1.       Scope, Contract Partners

1.1     The version of the following general terms and conditions applicable at the time of the order shall be applicable to software licensing contracts, licensing agreements, contracts for the purchase of hardware (possibly in combination with software), purchase contracts for other products as well as for the purchase of services between Cellular Spyware and the customer.

2.       Obligation to Provide Information in Sales Agreements Closed over the Internet

2.1     Contracting party for the customer is Cellular Spyware inc.  

2.2     The important characteristics of the goods and services are listed in the description of the respective item. When software is licensed, delivery is limited to the object code (executable form) with the documentation and installation and usage instructions provided by the manufacturer, if any. To the extent that delivery is provided via download, no physical media or documentation or manufacturer's instructions will be delivered in paper form, nor are they owed.

2.3     Reservations exist insofar as Cellular Spyware inc. can withdraw from the contract if Cellular Spyware inc. is not in the position to deliver the ordered goods for a reason that is no fault of its own because the supplier did not fulfill its contractual obligations. In this case, the customer shall be informed immediately.

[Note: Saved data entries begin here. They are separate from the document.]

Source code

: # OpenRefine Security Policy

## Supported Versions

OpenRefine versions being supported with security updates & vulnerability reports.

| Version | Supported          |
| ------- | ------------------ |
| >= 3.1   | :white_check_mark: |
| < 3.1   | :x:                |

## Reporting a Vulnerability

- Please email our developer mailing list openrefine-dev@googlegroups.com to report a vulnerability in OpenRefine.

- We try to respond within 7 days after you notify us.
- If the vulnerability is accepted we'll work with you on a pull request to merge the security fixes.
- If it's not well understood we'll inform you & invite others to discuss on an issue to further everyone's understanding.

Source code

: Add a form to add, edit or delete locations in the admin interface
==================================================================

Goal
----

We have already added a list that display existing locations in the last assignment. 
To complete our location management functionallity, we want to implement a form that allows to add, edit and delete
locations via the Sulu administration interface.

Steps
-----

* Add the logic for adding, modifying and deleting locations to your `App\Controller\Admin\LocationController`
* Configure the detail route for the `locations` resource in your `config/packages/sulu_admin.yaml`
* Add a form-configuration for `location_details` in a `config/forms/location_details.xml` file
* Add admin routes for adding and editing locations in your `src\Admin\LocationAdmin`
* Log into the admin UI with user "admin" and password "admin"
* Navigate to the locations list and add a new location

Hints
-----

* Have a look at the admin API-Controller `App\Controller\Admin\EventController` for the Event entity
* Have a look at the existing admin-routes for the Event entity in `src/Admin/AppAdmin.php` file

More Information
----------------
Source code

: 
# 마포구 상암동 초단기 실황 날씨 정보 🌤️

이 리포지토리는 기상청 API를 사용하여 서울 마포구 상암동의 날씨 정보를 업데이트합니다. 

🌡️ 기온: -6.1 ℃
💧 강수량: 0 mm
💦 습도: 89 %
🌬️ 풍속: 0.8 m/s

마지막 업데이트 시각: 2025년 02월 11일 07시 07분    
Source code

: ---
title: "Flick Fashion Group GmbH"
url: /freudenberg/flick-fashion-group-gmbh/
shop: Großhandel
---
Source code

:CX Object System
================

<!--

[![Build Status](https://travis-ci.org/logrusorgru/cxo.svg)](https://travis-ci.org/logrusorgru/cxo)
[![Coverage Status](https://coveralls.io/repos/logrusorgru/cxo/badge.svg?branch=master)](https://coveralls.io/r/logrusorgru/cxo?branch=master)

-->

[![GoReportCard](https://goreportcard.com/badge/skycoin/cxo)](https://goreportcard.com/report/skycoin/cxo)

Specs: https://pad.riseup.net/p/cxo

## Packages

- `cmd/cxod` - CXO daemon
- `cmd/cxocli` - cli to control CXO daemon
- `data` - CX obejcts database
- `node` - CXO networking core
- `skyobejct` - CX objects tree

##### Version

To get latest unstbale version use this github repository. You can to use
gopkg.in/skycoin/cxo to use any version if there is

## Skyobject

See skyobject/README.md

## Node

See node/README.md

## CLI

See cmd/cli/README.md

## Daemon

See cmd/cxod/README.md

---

2.4     The contract is closed in the following manner: The customer's order can be provided in writing or via electronic means (such as via email), each in the language of the respective party. The order represents an offer to Cellular Spyware inc. to enter into a contract for purchase. The contract is closed only if Cellular Spyware inc. Accepts the customer's offer by confirming the order by email after receiving the order. If this confirmation contains clerical or typographical errors, or if the prices are based on technical transmission errors, Cellular Spyware inc. shall be entitled to rescind, whereby Cellular Spyware inc. must prove its error to the customer. Payments already made will be returned immediately.

2.5     If statutory VAT or other applicable tax is incurred, it is included in the price. The customer must also pay shipping and the cash on delivery costs (COD) pursuant to the following provisions (see number 6).

2.6     All information provided by Cellular Spyware inc. is limited in validity to when the customer retrieves/downloads it, if not otherwise labeled, since information, offers and prices set by Cellular Spyware inc are continually updated.

2.7     The GBCs of Cellular Spyware inc. are subject to copyright law. The customer is permitted to retrieve them and save and/or print them in transferable form.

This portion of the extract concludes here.